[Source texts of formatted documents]
########################################

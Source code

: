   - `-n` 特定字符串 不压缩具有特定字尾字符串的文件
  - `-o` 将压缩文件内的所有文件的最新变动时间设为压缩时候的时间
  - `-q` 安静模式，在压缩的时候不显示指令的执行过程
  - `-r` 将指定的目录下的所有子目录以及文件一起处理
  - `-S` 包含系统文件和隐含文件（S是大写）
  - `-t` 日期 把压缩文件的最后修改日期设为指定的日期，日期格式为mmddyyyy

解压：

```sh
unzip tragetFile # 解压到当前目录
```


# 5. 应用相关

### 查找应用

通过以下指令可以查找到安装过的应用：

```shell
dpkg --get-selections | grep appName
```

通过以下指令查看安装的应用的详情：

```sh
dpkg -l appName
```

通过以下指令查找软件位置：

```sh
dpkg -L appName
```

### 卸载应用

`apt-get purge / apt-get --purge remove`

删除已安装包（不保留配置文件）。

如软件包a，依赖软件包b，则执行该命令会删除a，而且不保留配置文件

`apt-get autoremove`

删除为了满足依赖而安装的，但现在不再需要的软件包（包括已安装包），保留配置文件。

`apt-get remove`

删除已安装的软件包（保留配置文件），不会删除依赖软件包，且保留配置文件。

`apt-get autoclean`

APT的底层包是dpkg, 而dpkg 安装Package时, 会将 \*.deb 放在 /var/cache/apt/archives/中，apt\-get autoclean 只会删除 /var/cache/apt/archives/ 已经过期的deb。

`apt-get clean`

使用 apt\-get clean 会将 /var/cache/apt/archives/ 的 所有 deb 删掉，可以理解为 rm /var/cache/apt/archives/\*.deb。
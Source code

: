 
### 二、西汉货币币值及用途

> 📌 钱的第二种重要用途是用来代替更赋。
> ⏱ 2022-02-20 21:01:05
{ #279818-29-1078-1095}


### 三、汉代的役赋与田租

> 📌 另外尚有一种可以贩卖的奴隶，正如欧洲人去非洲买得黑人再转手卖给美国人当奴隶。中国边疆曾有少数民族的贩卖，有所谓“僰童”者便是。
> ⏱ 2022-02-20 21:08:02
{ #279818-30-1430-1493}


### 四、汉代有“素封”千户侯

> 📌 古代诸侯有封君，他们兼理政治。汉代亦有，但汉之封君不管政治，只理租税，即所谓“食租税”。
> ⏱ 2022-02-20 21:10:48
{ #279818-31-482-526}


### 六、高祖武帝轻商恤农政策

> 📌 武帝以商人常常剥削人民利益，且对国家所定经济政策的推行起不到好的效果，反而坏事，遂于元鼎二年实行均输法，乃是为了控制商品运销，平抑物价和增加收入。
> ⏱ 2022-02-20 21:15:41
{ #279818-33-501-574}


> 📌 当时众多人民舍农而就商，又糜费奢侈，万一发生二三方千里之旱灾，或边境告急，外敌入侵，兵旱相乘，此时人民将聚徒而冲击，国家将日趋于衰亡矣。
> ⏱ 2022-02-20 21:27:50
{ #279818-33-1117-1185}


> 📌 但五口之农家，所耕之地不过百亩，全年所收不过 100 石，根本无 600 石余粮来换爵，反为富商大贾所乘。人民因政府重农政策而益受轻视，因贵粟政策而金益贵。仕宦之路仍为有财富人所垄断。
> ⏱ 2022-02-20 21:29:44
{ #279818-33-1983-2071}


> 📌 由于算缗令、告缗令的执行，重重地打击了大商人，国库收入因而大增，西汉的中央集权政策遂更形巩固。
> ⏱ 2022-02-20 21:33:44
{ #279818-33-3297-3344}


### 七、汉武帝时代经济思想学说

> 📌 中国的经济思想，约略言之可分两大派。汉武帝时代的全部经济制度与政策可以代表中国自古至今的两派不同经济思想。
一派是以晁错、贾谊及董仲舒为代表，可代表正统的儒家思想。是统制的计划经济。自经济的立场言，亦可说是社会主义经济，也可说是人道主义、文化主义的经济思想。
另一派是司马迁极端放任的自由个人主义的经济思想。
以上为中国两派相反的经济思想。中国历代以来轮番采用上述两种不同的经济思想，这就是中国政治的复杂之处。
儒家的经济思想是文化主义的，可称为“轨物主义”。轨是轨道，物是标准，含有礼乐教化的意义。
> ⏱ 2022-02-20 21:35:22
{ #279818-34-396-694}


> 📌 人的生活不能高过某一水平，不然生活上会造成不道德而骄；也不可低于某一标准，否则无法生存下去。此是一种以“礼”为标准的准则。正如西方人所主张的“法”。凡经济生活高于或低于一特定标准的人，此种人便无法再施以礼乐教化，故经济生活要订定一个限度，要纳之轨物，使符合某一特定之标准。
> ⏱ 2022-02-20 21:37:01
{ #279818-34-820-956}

########################################

- TASK GOAL
From the entries above, collect every line with the string "autoclean" in it.

- TASK OUTPUT
`apt-get autoclean`
APT的底层包是dpkg, 而dpkg 安装Package时, 会将 \*.deb 放在 /var/cache/apt/archives/中，apt\-get autoclean 只会删除 /var/cache/apt/archives/ 已经过期的deb。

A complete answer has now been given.